The world just keeps on changing.

Post 542 - Here's this week's discoveries. The world just keeps on changing doesn't it? I guess that's both the good news and the bad news.....

Amid weak job and housing markets, consumers are saving more and spending less than they have in decades, and industry professionals expect that trend to continue. Consumers saved 6.4 percent of their after-tax income in June, according to a new government report. Before the recession, the rate was 1 to 2 percent for many years. In June, consumer spending and personal incomes were essentially flat compared with May, suggesting that the American economy, as dependent as it is on shoppers opening their wallets and purses, isn’t likely to rebound anytime soon.

The International Labor Organization said about 81 million people ages 15 to 24 were unemployed worldwide at the end of 2009 and the number would probably climb further.

Research shows that spending money for an experience - concert tickets, French lessons, sushi-rolling classes, a hotel room in San Diego - produces longer-lasting satisfaction than spending money on just plain old stuff.

Turnover costs are usually underestimated. For instance, ROI expert Jack Phillips says that the cost of losing entry-level employees ranges between 30 and 50 percent of the employees’ annual salaries. For higher-level employees, the estimates are far greater – between 125 and 200 percent for midlevel managers and between 200 and 400 percent for software engineers. (see Phillips, J. (2005). Investing in your Company’s Human Capital. New York, NY: Amacom.)

Chief Executive magazine’s CEO Confidence Index, the nation’s only monthly CEO Confidence Index, fell one-third (33.2 percent) in July, to 79.8. All five components of the index fell significantly, with the Current Confidence Index showing the largest percentage decrease of 60.4 percent - dropping to 52.0. The Investment Confidence Index fell by 40.8% to 79.0. Fully 24% more CEOs rated investment opportunities as “bad” in July than in June. One CEO lamented, “New ventures and new venture funding are basically non-existent.”

Pew's latest research about American broadband shows that 21% of U.S. adults don't use the Internet. Why not? Almost a third say they're "just not interested." Others find it too expensive, too difficult, or think they're too old. Pew also says 22% of the people who don't use the Internet used it in the past but don't anymore. Only 10% of non-internet users say they'd like to start using in the future, a number that hasn't changed since Pew started asking it in 2002. (Especially older folks.) If only they knew about the joys of FarmVille...

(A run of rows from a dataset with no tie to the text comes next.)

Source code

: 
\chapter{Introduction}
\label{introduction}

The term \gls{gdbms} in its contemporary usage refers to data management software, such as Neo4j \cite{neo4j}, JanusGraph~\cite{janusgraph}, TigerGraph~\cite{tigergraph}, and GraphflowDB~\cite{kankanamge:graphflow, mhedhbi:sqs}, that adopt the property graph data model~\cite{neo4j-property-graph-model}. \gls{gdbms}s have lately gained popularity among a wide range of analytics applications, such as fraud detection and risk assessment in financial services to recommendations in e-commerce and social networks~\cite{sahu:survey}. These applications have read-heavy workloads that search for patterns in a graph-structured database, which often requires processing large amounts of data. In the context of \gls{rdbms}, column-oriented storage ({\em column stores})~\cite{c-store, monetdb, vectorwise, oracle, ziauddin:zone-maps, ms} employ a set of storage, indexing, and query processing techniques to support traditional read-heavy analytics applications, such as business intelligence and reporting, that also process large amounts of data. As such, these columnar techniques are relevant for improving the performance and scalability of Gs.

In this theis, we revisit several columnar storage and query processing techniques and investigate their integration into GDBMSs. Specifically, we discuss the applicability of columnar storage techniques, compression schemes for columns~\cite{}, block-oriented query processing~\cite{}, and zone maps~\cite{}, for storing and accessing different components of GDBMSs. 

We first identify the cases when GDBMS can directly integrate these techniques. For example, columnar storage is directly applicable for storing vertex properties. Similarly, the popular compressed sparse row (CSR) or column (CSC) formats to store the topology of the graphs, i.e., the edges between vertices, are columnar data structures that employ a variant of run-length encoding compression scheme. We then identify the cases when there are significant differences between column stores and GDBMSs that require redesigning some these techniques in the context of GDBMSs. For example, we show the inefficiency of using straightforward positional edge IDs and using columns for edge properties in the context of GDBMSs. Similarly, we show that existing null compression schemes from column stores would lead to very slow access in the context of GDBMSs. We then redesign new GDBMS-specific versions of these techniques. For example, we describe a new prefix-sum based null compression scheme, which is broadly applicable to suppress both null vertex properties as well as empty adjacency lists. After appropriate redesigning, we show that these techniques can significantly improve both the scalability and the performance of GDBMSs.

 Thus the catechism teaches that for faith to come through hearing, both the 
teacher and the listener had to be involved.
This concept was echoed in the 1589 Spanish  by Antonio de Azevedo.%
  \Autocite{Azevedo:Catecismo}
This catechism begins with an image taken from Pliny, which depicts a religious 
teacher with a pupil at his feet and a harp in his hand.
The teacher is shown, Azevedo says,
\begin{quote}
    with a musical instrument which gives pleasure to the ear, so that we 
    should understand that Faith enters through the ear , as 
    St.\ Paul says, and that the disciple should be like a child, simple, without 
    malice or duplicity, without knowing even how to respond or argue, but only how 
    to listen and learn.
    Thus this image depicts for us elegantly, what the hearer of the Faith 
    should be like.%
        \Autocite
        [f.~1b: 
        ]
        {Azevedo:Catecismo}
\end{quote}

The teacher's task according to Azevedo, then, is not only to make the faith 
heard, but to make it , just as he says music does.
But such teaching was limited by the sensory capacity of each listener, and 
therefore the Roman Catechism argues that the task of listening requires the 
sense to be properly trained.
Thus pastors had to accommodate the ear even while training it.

Nearly all age groups are spending less time talking on the phone; boomers in their mid 50s and early 60s are the only ones still yakking. The fall in calls is driven by 18- to 34-year-olds whose average monthly voice minutes have plunged from about 1,200 to 900 in the past two years, according to research by Nielsen. Texting among 18- to 24-year-olds has more than doubled in the same period, from an average of 600 messages a month two years ago to more than 1,400 texts a month today. Not only are people making fewer calls, they’re also having shorter conversations when they call. And land lines are disappearing. Verizon says its hard-wired phone connections have dropped from 50 million in 2005 to 30 million this year.

And finally, research shows that men in areas with too few women have a shorter life expectancy. This seems to back up my late father’s observation that, “You can’t live with ‘em and you can’t live without ‘em.”